REQUIRED ACTION: Please give the data again in full, precisely as it is written.

GIVEN RECORDS:
━━━━━━━━

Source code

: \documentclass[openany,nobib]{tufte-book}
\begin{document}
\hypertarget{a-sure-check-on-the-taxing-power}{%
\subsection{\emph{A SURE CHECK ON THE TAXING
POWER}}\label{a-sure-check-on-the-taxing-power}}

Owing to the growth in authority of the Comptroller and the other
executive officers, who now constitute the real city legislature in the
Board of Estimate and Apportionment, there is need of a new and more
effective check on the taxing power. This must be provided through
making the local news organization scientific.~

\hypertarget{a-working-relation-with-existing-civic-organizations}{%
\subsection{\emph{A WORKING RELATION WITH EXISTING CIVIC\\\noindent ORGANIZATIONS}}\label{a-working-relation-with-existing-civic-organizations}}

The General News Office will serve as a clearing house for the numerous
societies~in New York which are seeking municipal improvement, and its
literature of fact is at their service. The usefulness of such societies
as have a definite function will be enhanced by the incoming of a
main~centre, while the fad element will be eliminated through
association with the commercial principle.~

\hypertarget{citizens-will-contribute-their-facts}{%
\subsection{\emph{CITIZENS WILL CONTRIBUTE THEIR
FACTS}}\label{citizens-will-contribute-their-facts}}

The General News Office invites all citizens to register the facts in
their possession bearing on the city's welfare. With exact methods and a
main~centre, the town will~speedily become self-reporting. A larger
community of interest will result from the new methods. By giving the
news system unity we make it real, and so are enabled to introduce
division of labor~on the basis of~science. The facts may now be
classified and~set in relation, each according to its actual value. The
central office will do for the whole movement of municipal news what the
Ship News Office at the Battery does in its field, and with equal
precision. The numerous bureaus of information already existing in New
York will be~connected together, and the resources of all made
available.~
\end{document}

━━━━━━━━

REPLY:
Source code

: \documentclass[openany,nobib]{tufte-book}
\begin{document}
\hypertarget{a-sure-check-on-the-taxing-power}{%
\subsection{\emph{A SURE CHECK ON THE TAXING
POWER}}\label{a-sure-check-on-the-taxing-power}}

Owing to the growth in authority of the Comptroller and the other
executive officers, who now constitute the real city legislature in the
Board of Estimate and Apportionment, there is need of a new and more
effective check on the taxing power. This must be provided through
making the local news organization scientific.~

\hypertarget{a-working-relation-with-existing-civic-organizations}{%
\subsection{\emph{A WORKING RELATION WITH EXISTING CIVIC\\\noindent ORGANIZATIONS}}\label{a-working-relation-with-existing-civic-organizations}}

The General News Office will serve as a clearing house for the numerous
societies~in New York which are seeking municipal improvement, and its
literature of fact is at their service. The usefulness of such societies
as have a definite function will be enhanced by the incoming of a
main~centre, while the fad element will be eliminated through
association with the commercial principle.~

\hypertarget{citizens-will-contribute-their-facts}{%
\subsection{\emph{CITIZENS WILL CONTRIBUTE THEIR
FACTS}}\label{citizens-will-contribute-their-facts}}

The General News Office invites all citizens to register the facts in
their possession bearing on the city's welfare. With exact methods and a
main~centre, the town will~speedily become self-reporting. A larger
community of interest will result from the new methods. By giving the
news system unity we make it real, and so are enabled to introduce
division of labor~on the basis of~science. The facts may now be
classified and~set in relation, each according to its actual value. The
central office will do for the whole movement of municipal news what the
Ship News Office at the Battery does in its field, and with equal
precision. The numerous bureaus of information already existing in New
York will be~connected together, and the resources of all made
available.~
\end{document}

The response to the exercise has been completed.